━━━━━ Material for this exercise ━━━━━
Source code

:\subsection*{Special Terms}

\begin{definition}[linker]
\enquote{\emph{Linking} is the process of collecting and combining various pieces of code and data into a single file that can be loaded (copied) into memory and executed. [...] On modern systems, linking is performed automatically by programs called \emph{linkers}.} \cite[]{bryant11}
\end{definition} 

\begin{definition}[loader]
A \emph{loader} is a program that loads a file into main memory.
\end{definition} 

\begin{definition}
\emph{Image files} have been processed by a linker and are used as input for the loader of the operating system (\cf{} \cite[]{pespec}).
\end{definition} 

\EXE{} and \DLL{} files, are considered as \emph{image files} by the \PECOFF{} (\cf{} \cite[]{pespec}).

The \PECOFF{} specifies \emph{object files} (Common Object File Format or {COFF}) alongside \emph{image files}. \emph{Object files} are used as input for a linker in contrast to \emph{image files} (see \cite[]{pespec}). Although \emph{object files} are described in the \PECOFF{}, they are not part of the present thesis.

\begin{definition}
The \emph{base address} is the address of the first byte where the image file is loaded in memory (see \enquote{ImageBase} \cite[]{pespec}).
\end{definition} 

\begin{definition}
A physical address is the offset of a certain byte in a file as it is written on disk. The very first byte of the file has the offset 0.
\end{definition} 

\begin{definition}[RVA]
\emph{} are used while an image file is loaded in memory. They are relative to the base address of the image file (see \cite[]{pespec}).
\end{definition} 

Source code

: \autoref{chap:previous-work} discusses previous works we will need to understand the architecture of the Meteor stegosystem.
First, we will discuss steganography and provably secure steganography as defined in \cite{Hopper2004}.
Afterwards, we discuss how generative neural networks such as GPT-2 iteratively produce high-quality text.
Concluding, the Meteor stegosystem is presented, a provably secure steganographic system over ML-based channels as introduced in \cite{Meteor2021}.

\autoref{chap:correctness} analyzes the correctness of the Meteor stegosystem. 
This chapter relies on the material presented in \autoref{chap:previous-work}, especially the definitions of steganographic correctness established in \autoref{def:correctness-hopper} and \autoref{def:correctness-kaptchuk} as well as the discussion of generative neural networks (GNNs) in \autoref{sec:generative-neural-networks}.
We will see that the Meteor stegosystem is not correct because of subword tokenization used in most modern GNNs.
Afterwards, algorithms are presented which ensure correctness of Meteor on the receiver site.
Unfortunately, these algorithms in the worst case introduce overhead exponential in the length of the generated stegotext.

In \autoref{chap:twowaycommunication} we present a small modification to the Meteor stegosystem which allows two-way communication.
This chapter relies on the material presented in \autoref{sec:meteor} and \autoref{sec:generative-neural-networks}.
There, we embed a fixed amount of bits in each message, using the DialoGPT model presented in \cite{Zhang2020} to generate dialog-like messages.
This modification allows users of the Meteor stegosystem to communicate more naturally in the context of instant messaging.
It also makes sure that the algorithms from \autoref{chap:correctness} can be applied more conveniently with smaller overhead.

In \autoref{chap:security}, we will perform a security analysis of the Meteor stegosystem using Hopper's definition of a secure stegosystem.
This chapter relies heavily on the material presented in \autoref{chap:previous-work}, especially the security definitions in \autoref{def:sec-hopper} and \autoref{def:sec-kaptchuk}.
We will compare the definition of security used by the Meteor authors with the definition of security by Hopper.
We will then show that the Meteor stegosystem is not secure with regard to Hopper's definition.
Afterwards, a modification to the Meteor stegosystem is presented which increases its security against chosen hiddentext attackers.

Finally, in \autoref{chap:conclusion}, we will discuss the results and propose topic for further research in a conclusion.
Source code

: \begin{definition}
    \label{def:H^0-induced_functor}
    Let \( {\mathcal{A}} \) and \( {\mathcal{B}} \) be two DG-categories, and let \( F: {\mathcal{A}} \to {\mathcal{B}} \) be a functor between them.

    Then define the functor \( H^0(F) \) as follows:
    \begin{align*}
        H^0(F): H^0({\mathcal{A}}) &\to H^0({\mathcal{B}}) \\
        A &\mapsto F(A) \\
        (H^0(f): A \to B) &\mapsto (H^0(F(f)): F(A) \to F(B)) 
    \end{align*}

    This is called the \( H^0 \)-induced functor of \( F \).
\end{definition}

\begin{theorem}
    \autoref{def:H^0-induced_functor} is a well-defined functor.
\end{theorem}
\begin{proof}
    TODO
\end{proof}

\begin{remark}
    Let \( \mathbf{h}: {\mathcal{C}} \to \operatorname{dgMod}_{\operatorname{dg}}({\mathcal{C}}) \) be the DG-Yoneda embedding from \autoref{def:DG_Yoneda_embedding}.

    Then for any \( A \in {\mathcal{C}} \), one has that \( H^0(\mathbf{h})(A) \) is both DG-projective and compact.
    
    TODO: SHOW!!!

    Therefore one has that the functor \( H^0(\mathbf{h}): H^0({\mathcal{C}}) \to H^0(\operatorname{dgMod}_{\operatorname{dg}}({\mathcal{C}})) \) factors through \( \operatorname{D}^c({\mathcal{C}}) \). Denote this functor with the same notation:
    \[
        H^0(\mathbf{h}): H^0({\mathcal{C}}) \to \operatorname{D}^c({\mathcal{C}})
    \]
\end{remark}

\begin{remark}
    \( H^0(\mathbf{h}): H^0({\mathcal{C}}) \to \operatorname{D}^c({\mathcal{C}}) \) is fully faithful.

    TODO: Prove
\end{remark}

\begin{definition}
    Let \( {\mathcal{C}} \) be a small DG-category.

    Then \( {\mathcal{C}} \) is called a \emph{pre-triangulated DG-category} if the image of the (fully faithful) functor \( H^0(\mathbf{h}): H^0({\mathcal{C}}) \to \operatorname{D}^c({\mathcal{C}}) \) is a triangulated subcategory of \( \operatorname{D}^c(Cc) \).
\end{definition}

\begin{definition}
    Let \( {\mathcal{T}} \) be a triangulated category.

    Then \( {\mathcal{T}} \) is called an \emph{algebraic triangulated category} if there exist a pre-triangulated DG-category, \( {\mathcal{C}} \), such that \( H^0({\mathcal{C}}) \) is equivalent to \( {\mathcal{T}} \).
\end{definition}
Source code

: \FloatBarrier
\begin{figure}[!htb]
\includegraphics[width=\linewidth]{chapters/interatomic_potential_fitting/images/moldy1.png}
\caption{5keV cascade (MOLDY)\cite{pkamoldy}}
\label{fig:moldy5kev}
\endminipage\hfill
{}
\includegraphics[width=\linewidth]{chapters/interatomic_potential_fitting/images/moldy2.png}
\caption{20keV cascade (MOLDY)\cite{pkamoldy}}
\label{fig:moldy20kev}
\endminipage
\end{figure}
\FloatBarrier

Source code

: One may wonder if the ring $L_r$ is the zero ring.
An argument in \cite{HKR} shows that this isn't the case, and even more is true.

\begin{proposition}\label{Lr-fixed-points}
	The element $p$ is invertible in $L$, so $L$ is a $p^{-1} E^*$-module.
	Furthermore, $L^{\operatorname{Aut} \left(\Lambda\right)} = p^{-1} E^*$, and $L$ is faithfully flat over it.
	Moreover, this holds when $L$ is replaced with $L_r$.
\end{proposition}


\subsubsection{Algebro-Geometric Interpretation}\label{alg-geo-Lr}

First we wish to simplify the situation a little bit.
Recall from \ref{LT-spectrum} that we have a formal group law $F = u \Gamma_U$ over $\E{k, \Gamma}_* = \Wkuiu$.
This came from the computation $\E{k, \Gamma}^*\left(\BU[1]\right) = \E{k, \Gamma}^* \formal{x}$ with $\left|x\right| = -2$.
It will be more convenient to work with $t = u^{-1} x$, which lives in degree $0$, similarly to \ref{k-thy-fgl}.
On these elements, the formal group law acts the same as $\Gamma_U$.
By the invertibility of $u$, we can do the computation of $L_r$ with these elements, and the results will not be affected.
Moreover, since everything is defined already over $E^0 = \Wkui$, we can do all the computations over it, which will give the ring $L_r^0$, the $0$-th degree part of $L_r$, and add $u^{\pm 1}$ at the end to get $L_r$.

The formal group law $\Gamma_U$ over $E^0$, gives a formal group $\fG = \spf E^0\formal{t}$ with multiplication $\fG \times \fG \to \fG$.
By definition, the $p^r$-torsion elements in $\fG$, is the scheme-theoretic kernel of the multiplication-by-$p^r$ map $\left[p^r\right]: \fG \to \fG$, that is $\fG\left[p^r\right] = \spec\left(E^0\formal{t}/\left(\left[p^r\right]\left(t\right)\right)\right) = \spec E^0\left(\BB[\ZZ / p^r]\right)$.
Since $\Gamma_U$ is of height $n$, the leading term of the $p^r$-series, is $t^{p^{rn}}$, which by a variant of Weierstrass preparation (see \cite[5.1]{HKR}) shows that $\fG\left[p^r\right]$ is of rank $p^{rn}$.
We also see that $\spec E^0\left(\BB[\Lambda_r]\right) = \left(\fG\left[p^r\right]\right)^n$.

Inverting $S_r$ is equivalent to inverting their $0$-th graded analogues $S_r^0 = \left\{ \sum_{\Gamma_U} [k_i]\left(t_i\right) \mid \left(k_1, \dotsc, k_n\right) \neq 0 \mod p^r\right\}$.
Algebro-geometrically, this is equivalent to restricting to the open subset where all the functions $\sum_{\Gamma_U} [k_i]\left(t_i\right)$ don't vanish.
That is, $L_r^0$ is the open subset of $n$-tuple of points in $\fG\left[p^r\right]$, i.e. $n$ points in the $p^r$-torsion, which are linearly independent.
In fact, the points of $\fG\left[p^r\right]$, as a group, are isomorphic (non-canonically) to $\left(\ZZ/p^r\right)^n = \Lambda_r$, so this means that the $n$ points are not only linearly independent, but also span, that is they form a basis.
━━━━━
§ Work instruction: Starting at the line with "be the DG-Yoneda" and ending at the line with "is called an", print each line of the listing above exactly, with no other lines.

§ Answer space:
    Let \( \mathbf{h}: {\mathcal{C}} \to \operatorname{dgMod}_{\operatorname{dg}}({\mathcal{C}}) \) be the DG-Yoneda embedding from \autoref{def:DG_Yoneda_embedding}.

    Then for any \( A \in {\mathcal{C}} \), one has that \( H^0(\mathbf{h})(A) \) is both DG-projective and compact.
    
    TODO: SHOW!!!

    Therefore one has that the functor \( H^0(\mathbf{h}): H^0({\mathcal{C}}) \to H^0(\operatorname{dgMod}_{\operatorname{dg}}({\mathcal{C}})) \) factors through \( \operatorname{D}^c({\mathcal{C}}) \). Denote this functor with the same notation:
    \[
        H^0(\mathbf{h}): H^0({\mathcal{C}}) \to \operatorname{D}^c({\mathcal{C}})
    \]
\end{remark}

\begin{remark}
    \( H^0(\mathbf{h}): H^0({\mathcal{C}}) \to \operatorname{D}^c({\mathcal{C}}) \) is fully faithful.

    TODO: Prove
\end{remark}

\begin{definition}
    Let \( {\mathcal{C}} \) be a small DG-category.

    Then \( {\mathcal{C}} \) is called a \emph{pre-triangulated DG-category} if the image of the (fully faithful) functor \( H^0(\mathbf{h}): H^0({\mathcal{C}}) \to \operatorname{D}^c({\mathcal{C}}) \) is a triangulated subcategory of \( \operatorname{D}^c(Cc) \).
\end{definition}

\begin{definition}
    Let \( {\mathcal{T}} \) be a triangulated category.

    Then \( {\mathcal{T}} \) is called an \emph{algebraic triangulated category} if there exist a pre-triangulated DG-category, \( {\mathcal{C}} \), such that \( H^0({\mathcal{C}}) \) is equivalent to \( {\mathcal{T}} \).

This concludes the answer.